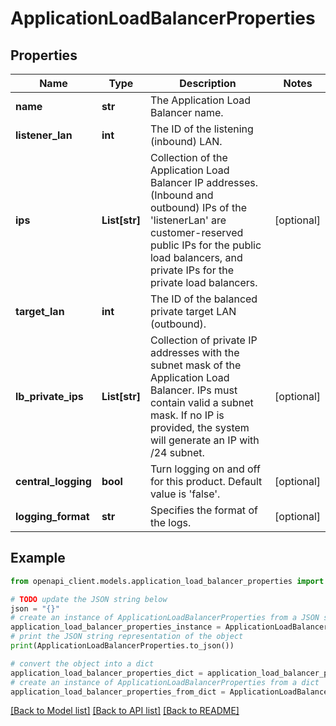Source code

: # ApplicationLoadBalancerProperties


## Properties

Name | Type | Description | Notes
------------ | ------------- | ------------- | -------------
**name** | **str** | The Application Load Balancer name. | 
**listener_lan** | **int** | The ID of the listening (inbound) LAN. | 
**ips** | **List[str]** | Collection of the Application Load Balancer IP addresses. (Inbound and outbound) IPs of the &#39;listenerLan&#39; are customer-reserved public IPs for the public load balancers, and private IPs for the private load balancers. | [optional] 
**target_lan** | **int** | The ID of the balanced private target LAN (outbound). | 
**lb_private_ips** | **List[str]** | Collection of private IP addresses with the subnet mask of the Application Load Balancer. IPs must contain valid a subnet mask. If no IP is provided, the system will generate an IP with /24 subnet. | [optional] 
**central_logging** | **bool** | Turn logging on and off for this product. Default value is &#39;false&#39;. | [optional] 
**logging_format** | **str** | Specifies the format of the logs. | [optional] 

## Example

```python
from openapi_client.models.application_load_balancer_properties import ApplicationLoadBalancerProperties

# TODO update the JSON string below
json = "{}"
# create an instance of ApplicationLoadBalancerProperties from a JSON string
application_load_balancer_properties_instance = ApplicationLoadBalancerProperties.from_json(json)
# print the JSON string representation of the object
print(ApplicationLoadBalancerProperties.to_json())

# convert the object into a dict
application_load_balancer_properties_dict = application_load_balancer_properties_instance.to_dict()
# create an instance of ApplicationLoadBalancerProperties from a dict
application_load_balancer_properties_from_dict = ApplicationLoadBalancerProperties.from_dict(application_load_balancer_properties_dict)
```
[[Back to Model list]](../README.md#documentation-for-models) [[Back to API list]](../README.md#documentation-for-api-endpoints) [[Back to README]](../README.md)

Description of the task. In the entries above, find the line containing "LAN (outbound). |". Set down that line and every line after it through the last one, exactly and alone.

Response.
**target_lan** | **int** | The ID of the balanced private target LAN (outbound). | 
**lb_private_ips** | **List[str]** | Collection of private IP addresses with the subnet mask of the Application Load Balancer. IPs must contain valid a subnet mask. If no IP is provided, the system will generate an IP with /24 subnet. | [optional] 
**central_logging** | **bool** | Turn logging on and off for this product. Default value is &#39;false&#39;. | [optional] 
**logging_format** | **str** | Specifies the format of the logs. | [optional] 

## Example

```python
from openapi_client.models.application_load_balancer_properties import ApplicationLoadBalancerProperties

# TODO update the JSON string below
json = "{}"
# create an instance of ApplicationLoadBalancerProperties from a JSON string
application_load_balancer_properties_instance = ApplicationLoadBalancerProperties.from_json(json)
# print the JSON string representation of the object
print(ApplicationLoadBalancerProperties.to_json())

# convert the object into a dict
application_load_balancer_properties_dict = application_load_balancer_properties_instance.to_dict()
# create an instance of ApplicationLoadBalancerProperties from a dict
application_load_balancer_properties_from_dict = ApplicationLoadBalancerProperties.from_dict(application_load_balancer_properties_dict)
```
[[Back to Model list]](../README.md#documentation-for-models) [[Back to API list]](../README.md#documentation-for-api-endpoints) [[Back to README]](../README.md)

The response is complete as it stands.